Your instructions
For this exercise, write each entry below out precisely and omit the pictures.
::::::::::
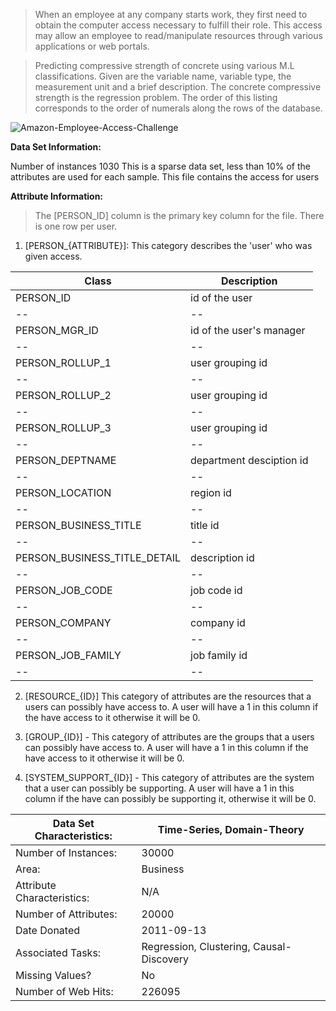 > When an employee at any company starts work, they first need to obtain the computer access necessary to fulfill their role. This access may allow an employee to read/manipulate resources through various applications or web portals.

> Predicting compressive strength of concrete using various M.L classifications.
> Given are the variable name, variable type, the measurement unit and a brief description. The concrete compressive strength is the regression problem. The order of this listing corresponds to the order of numerals along the rows of the database.

![Amazon-Employee-Access-Challenge](https://encrypted-tbn0.gstatic.com/images?q=tbn:ANd9GcRWco-vM6oC7d4wI_tvpcKT0lK1jWLTvbMBoA&usqp=CAU)

**Data Set Information:**

Number of instances 1030
This is a sparse data set, less than 10% of the attributes are used for each sample. This file contains the access for users

**Attribute Information:**
> The [PERSON_ID] column is the primary key column for the file. There is one row per user.

1. [PERSON_{ATTRIBUTE}]: This category describes the 'user' who was given access. 

|Class | Description|
|--|--|
|PERSON_ID | id of the user|
|--|--|
|PERSON_MGR_ID | id of the user's manager|
|--|--|
|PERSON_ROLLUP_1 | user grouping id|
|--|--|
|PERSON_ROLLUP_2 | user grouping id|
|--|--|
|PERSON_ROLLUP_3 | user grouping id|
|--|--|
|PERSON_DEPTNAME | department desciption id|
|--|--|
|PERSON_LOCATION | region id|
|--|--|
|PERSON_BUSINESS_TITLE | title id|
|--|--|
|PERSON_BUSINESS_TITLE_DETAIL | description id|
|--|--|
|PERSON_JOB_CODE | job code id|
|--|--|
|PERSON_COMPANY | company id|
|--|--|
|PERSON_JOB_FAMILY | job family id|
|--|--|

2. [RESOURCE_{ID}] This category of attributes are the resources that a users can possibly have access to. A user will have a 1 in this column if the have access to it otherwise it will be 0.

3. [GROUP_{ID}] - This category of attributes are the groups that a users can possibly have access to. A user will have a 1 in this column if the have access to it otherwise it will be 0.

4. [SYSTEM_SUPPORT_{ID}] - This category of attributes are the system that a user can possibly be supporting. A user will have a 1 in this column if the have can possibly be supporting it, otherwise it will be 0.


|Data Set Characteristics: | Time-Series, Domain-Theory | 
|--|--|
|Number of Instances: | 30000 |
|Area: | Business |
|Attribute Characteristics: | N/A|
|Number of Attributes: | 20000 |
|Date Donated | 2011-09-13 |
|Associated Tasks: | Regression, Clustering, Causal-Discovery|
|Missing Values? | No|
|Number of Web Hits: | 226095|
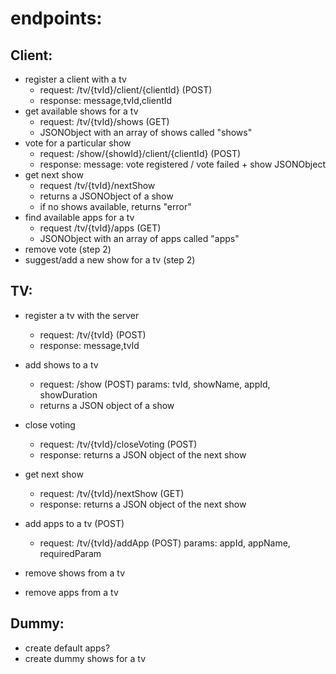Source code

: endpoints:
==========

Client:
-------
* register a client with a tv
    * request: /tv/{tvId}/client/{clientId} (POST)
    * response: message,tvId,clientId
* get available shows for a tv
    * request: /tv/{tvId}/shows (GET)
    * JSONObject with an array of shows called "shows"
* vote for a particular show
    * request: /show/{showId}/client/{clientId} (POST)
    * response: message: vote registered / vote failed + show JSONObject
* get next show
    * request /tv/{tvId}/nextShow
    * returns a JSONObject of a show
    * if no shows available, returns "error"
* find available apps for a tv
    * request /tv/{tvId}/apps (GET)
    * JSONObject with an array of apps called "apps"
* remove vote (step 2)
* suggest/add a new show for a tv (step 2)

TV:
---
* register a tv with the server
    * request: /tv/{tvId} (POST)
    * response: message,tvId
* add shows to a tv
    * request: /show (POST) params: tvId, showName, appId, showDuration
    * returns a JSON object of a show
* close voting
    * request: /tv/{tvId}/closeVoting (POST)
    * response: returns a JSON object of the next show
* get next show
    * request: /tv/{tvId}/nextShow (GET)
    * response: returns a JSON object of the next show
* add apps to a tv (POST)
    * request: /tv/{tvId}/addApp (POST) params:	appId, appName, requiredParam

* remove shows from a tv
* remove apps from a tv


Dummy:
------
* create default apps?
* create dummy shows for a tv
::::::::::
Exercise result
 > When an employee at any company starts work, they first need to obtain the computer access necessary to fulfill their role. This access may allow an employee to read/manipulate resources through various applications or web portals.

> Predicting compressive strength of concrete using various M.L classifications.
> Given are the variable name, variable type, the measurement unit and a brief description. The concrete compressive strength is the regression problem. The order of this listing corresponds to the order of numerals along the rows of the database.

![Amazon-Employee-Access-Challenge](https://encrypted-tbn0.gstatic.com/images?q=tbn:ANd9GcRWco-vM6oC7d4wI_tvpcKT0lK1jWLTvbMBoA&usqp=CAU)

**Data Set Information:**

Number of instances 1030
This is a sparse data set, less than 10% of the attributes are used for each sample. This file contains the access for users

**Attribute Information:**
> The [PERSON_ID] column is the primary key column for the file. There is one row per user.

1. [PERSON_{ATTRIBUTE}]: This category describes the 'user' who was given access. 

|Class | Description|
|--|--|
|PERSON_ID | id of the user|
|--|--|
|PERSON_MGR_ID | id of the user's manager|
|--|--|
|PERSON_ROLLUP_1 | user grouping id|
|--|--|
|PERSON_ROLLUP_2 | user grouping id|
|--|--|
|PERSON_ROLLUP_3 | user grouping id|
|--|--|
|PERSON_DEPTNAME | department desciption id|
|--|--|
|PERSON_LOCATION | region id|
|--|--|
|PERSON_BUSINESS_TITLE | title id|
|--|--|
|PERSON_BUSINESS_TITLE_DETAIL | description id|
|--|--|
|PERSON_JOB_CODE | job code id|
|--|--|
|PERSON_COMPANY | company id|
|--|--|
|PERSON_JOB_FAMILY | job family id|
|--|--|

2. [RESOURCE_{ID}] This category of attributes are the resources that a users can possibly have access to. A user will have a 1 in this column if the have access to it otherwise it will be 0.

3. [GROUP_{ID}] - This category of attributes are the groups that a users can possibly have access to. A user will have a 1 in this column if the have access to it otherwise it will be 0.

4. [SYSTEM_SUPPORT_{ID}] - This category of attributes are the system that a user can possibly be supporting. A user will have a 1 in this column if the have can possibly be supporting it, otherwise it will be 0.


|Data Set Characteristics: | Time-Series, Domain-Theory | 
|--|--|
|Number of Instances: | 30000 |
|Area: | Business |
|Attribute Characteristics: | N/A|
|Number of Attributes: | 20000 |
|Date Donated | 2011-09-13 |
|Associated Tasks: | Regression, Clustering, Causal-Discovery|
|Missing Values? | No|
|Number of Web Hits: | 226095|
Source code

: endpoints:
==========

Client:
-------
* register a client with a tv
    * request: /tv/{tvId}/client/{clientId} (POST)
    * response: message,tvId,clientId
* get available shows for a tv
    * request: /tv/{tvId}/shows (GET)
    * JSONObject with an array of shows called "shows"
* vote for a particular show
    * request: /show/{showId}/client/{clientId} (POST)
    * response: message: vote registered / vote failed + show JSONObject
* get next show
    * request /tv/{tvId}/nextShow
    * returns a JSONObject of a show
    * if no shows available, returns "error"
* find available apps for a tv
    * request /tv/{tvId}/apps (GET)
    * JSONObject with an array of apps called "apps"
* remove vote (step 2)
* suggest/add a new show for a tv (step 2)

TV:
---
* register a tv with the server
    * request: /tv/{tvId} (POST)
    * response: message,tvId
* add shows to a tv
    * request: /show (POST) params: tvId, showName, appId, showDuration
    * returns a JSON object of a show
* close voting
    * request: /tv/{tvId}/closeVoting (POST)
    * response: returns a JSON object of the next show
* get next show
    * request: /tv/{tvId}/nextShow (GET)
    * response: returns a JSON object of the next show
* add apps to a tv (POST)
    * request: /tv/{tvId}/addApp (POST) params:	appId, appName, requiredParam

* remove shows from a tv
* remove apps from a tv


Dummy:
------
* create default apps?
* create dummy shows for a tv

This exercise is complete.